Sybille Friedel

Traits de caractère…

Elle passe ensuite à la peinture sur porcelaine.Des contraintes encore plus grandes, une rigueur accrue et une même source d’inspiration : la Nature. Plus précisément, le marais de Larchant, « un écosystème d’exception au Sud de Paris qui m’a toujours rattaché à l’essentiel. » Toutes les plantes qui le peuplent se retrouvent immortalisées sur les assiettes, les soupières, les services à thé qu’elle orne patiemment quatre années durant dans un atelier rue de Paradis. Une fois encore, même si elle devient professeur et enseigne avec passion à des étudiants qui finiront par monter leur propre atelier, Sybille finit par se sentir à l’étroit.

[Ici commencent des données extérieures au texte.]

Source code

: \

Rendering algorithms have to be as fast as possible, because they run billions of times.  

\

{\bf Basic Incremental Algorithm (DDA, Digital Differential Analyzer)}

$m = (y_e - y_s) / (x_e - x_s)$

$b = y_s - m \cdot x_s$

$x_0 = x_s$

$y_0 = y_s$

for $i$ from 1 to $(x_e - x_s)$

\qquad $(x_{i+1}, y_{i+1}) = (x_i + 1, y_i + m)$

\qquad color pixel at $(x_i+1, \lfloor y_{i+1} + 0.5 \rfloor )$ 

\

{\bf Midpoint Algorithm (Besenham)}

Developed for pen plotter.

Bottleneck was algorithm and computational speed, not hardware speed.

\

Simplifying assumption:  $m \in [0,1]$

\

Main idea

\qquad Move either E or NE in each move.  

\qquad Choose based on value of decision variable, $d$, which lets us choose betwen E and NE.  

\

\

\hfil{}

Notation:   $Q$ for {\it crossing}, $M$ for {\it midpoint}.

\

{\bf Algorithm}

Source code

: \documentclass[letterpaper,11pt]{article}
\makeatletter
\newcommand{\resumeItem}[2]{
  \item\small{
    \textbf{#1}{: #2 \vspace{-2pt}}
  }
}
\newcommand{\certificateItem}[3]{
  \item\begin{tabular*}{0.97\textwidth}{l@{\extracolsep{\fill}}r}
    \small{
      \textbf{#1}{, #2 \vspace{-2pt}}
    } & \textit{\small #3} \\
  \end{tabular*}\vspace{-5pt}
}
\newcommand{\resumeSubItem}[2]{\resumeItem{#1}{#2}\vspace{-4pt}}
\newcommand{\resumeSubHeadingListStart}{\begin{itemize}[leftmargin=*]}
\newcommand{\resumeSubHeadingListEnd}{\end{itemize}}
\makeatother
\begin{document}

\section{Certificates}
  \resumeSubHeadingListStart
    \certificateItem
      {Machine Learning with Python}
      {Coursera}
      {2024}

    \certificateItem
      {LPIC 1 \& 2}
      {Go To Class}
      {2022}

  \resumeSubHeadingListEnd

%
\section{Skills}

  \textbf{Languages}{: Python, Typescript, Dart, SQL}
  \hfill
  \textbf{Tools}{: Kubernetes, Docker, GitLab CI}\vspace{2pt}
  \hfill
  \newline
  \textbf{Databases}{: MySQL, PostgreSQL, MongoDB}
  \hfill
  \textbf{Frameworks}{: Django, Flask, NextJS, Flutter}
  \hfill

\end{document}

Son chemin de Damas, elle le trouve l’été 1983. Sa curiosité la pousse à suivre une amie dans le cours de maître Ung-Noo-Lee, un calligraphe coréen. Deux heures suffiront pour que la magie de l’encre, du pinceau et du papier opère. « Enfin, je tombais sur du solide, sur une force vitale incroyable. Ce jour là, j’ai compris que je n’allais plus quitter ce pinceau.» Un himalaya à la mesure de sa persévérance venait de se dresser pour longtemps devant elle.

Auparavant, Sybille n’avait jamais eu d’attirance pour l’art chinois, et encore moins pour la calligraphie. Son éducation bourgeoise très française l’avait davantage conduit vers la musique, la peinture ... les arts classiques occidentaux.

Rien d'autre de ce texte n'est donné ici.